Gebäudebestand & Energieeffizienz
Overath (ca. 27.000 Einwohner) liegt im Bergischen Land und ist stark ländlich geprägt. Ein- und Zweifamilienhäuser machen über 80 % des Wohngebäudebestandes aus, laut Zensus-Daten eine der höchsten Quoten im Kölner Umland. Mehrfamilienhäuser finden sich primär in Overath-Mitte und entlang der Hauptverkehrsachsen. Eine regionale Besonderheit ist das Bergische Schieferhaus (Fachwerk mit Schieferfassade), das energetisch eine echte Herausforderung darstellt: Außendämmung verändert das charakteristische Erscheinungsbild, oft ist nur Innendämmung möglich, die sorgfältige bauphysikalische Planung erfordert.

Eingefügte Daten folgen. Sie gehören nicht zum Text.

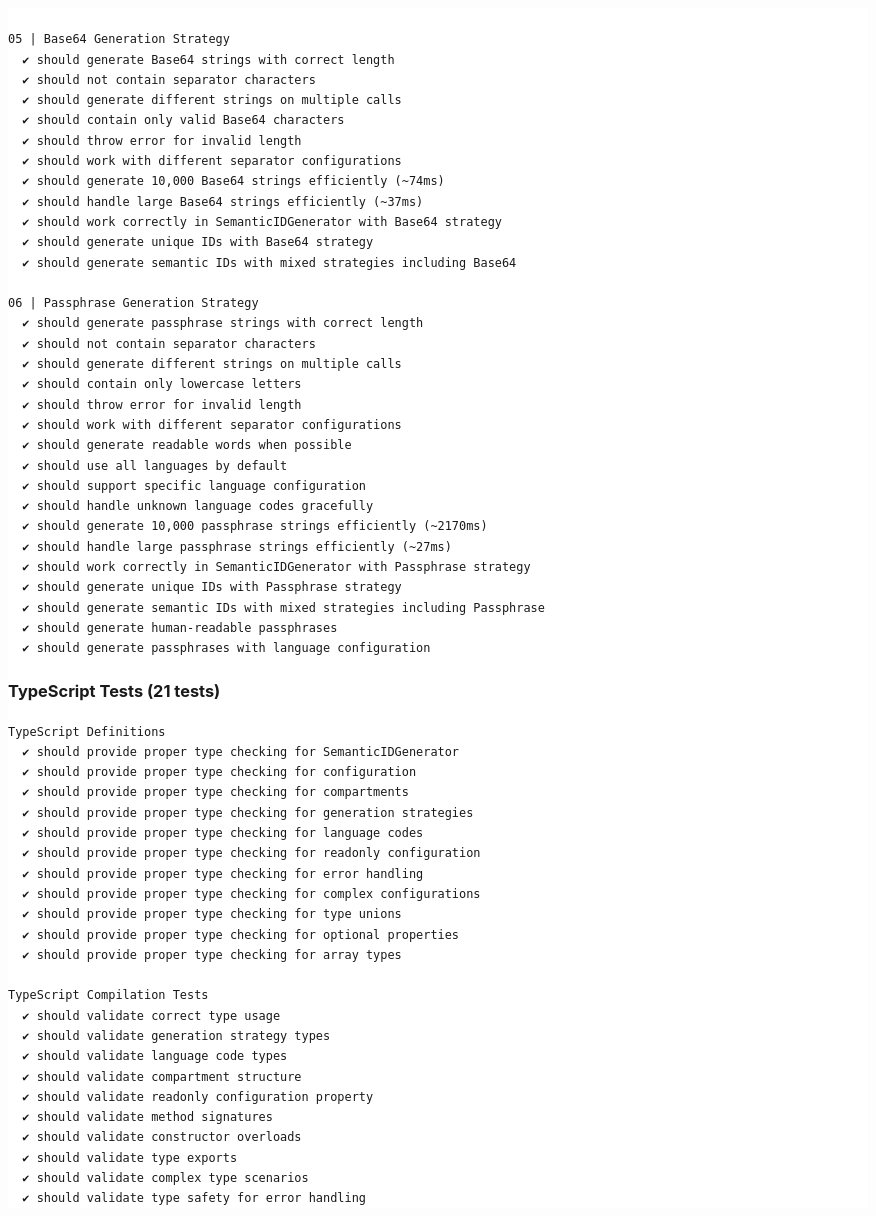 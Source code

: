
 ```

05 | Base64 Generation Strategy
  ✔ should generate Base64 strings with correct length
  ✔ should not contain separator characters
  ✔ should generate different strings on multiple calls
  ✔ should contain only valid Base64 characters
  ✔ should throw error for invalid length
  ✔ should work with different separator configurations
  ✔ should generate 10,000 Base64 strings efficiently (~74ms)
  ✔ should handle large Base64 strings efficiently (~37ms)
  ✔ should work correctly in SemanticIDGenerator with Base64 strategy
  ✔ should generate unique IDs with Base64 strategy
  ✔ should generate semantic IDs with mixed strategies including Base64

06 | Passphrase Generation Strategy
  ✔ should generate passphrase strings with correct length
  ✔ should not contain separator characters
  ✔ should generate different strings on multiple calls
  ✔ should contain only lowercase letters
  ✔ should throw error for invalid length
  ✔ should work with different separator configurations
  ✔ should generate readable words when possible
  ✔ should use all languages by default
  ✔ should support specific language configuration
  ✔ should handle unknown language codes gracefully
  ✔ should generate 10,000 passphrase strings efficiently (~2170ms)
  ✔ should handle large passphrase strings efficiently (~27ms)
  ✔ should work correctly in SemanticIDGenerator with Passphrase strategy
  ✔ should generate unique IDs with Passphrase strategy
  ✔ should generate semantic IDs with mixed strategies including Passphrase
  ✔ should generate human-readable passphrases
  ✔ should generate passphrases with language configuration
```

### TypeScript Tests (21 tests)
```
TypeScript Definitions
  ✔ should provide proper type checking for SemanticIDGenerator
  ✔ should provide proper type checking for configuration
  ✔ should provide proper type checking for compartments
  ✔ should provide proper type checking for generation strategies
  ✔ should provide proper type checking for language codes
  ✔ should provide proper type checking for readonly configuration
  ✔ should provide proper type checking for error handling
  ✔ should provide proper type checking for complex configurations
  ✔ should provide proper type checking for type unions
  ✔ should provide proper type checking for optional properties
  ✔ should provide proper type checking for array types

TypeScript Compilation Tests
  ✔ should validate correct type usage
  ✔ should validate generation strategy types
  ✔ should validate language code types
  ✔ should validate compartment structure
  ✔ should validate readonly configuration property
  ✔ should validate method signatures
  ✔ should validate constructor overloads
  ✔ should validate type exports
  ✔ should validate complex type scenarios
  ✔ should validate type safety for error handling
```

Die Baualtersverteilung zeigt den dringenden Handlungsbedarf: Ca. 45 % der Gebäude stammen aus den Jahren 1950-1978, also vor der ersten Wärmeschutzverordnung. Für diese unsanierten Gebäude mit bis zu 4 Wohneinheiten ist der Bedarfsausweis Pflicht. Weitere ca. 15 % sind Vorkriegsbauten, oft historische Fachwerkhäuser. Unsaniert bewegen sich diese Gebäude in den Energieeffizienzklassen E bis H. Der Sanierungsstau ist besonders bei Dächern, Fenstern und Heiztechnik hoch, ungedämmte Häuser der 60er/70er in Hanglagen sind typisch.
Aufgrund der ländlichen Topografie und teils fehlender Gasnetze in den Außenortschaften ist der Anteil an Ölheizungen überdurchschnittlich hoch (ca. 30-35 %). Erdgas dominiert in den dichter besiedelten Kernorten (ca. 45-50 %). Wärmepumpen nehmen im Neubau und bei Kernsanierungen stark zu, machen im Gesamtbestand aber noch einen einstelligen Prozentsatz aus. Bei den zahlreichen Ölheizungs-Besitzern besteht akuter Handlungsbedarf, das GEG sieht den schrittweisen Austausch fossiler Heizungen vor. Fernwärme spielt in Overath praktisch keine Rolle, die bergige Topografie und die zerstreute Siedlungsstruktur machen zentrale Wärmenetze unwirtschaftlich. Overath hat rund 150 Baudenkmäler (oft Kirchen, Wegekreuze, historische Hofanlagen und Schieferhäuser), für Baudenkmäler besteht nach GEG keine Energieausweispflicht.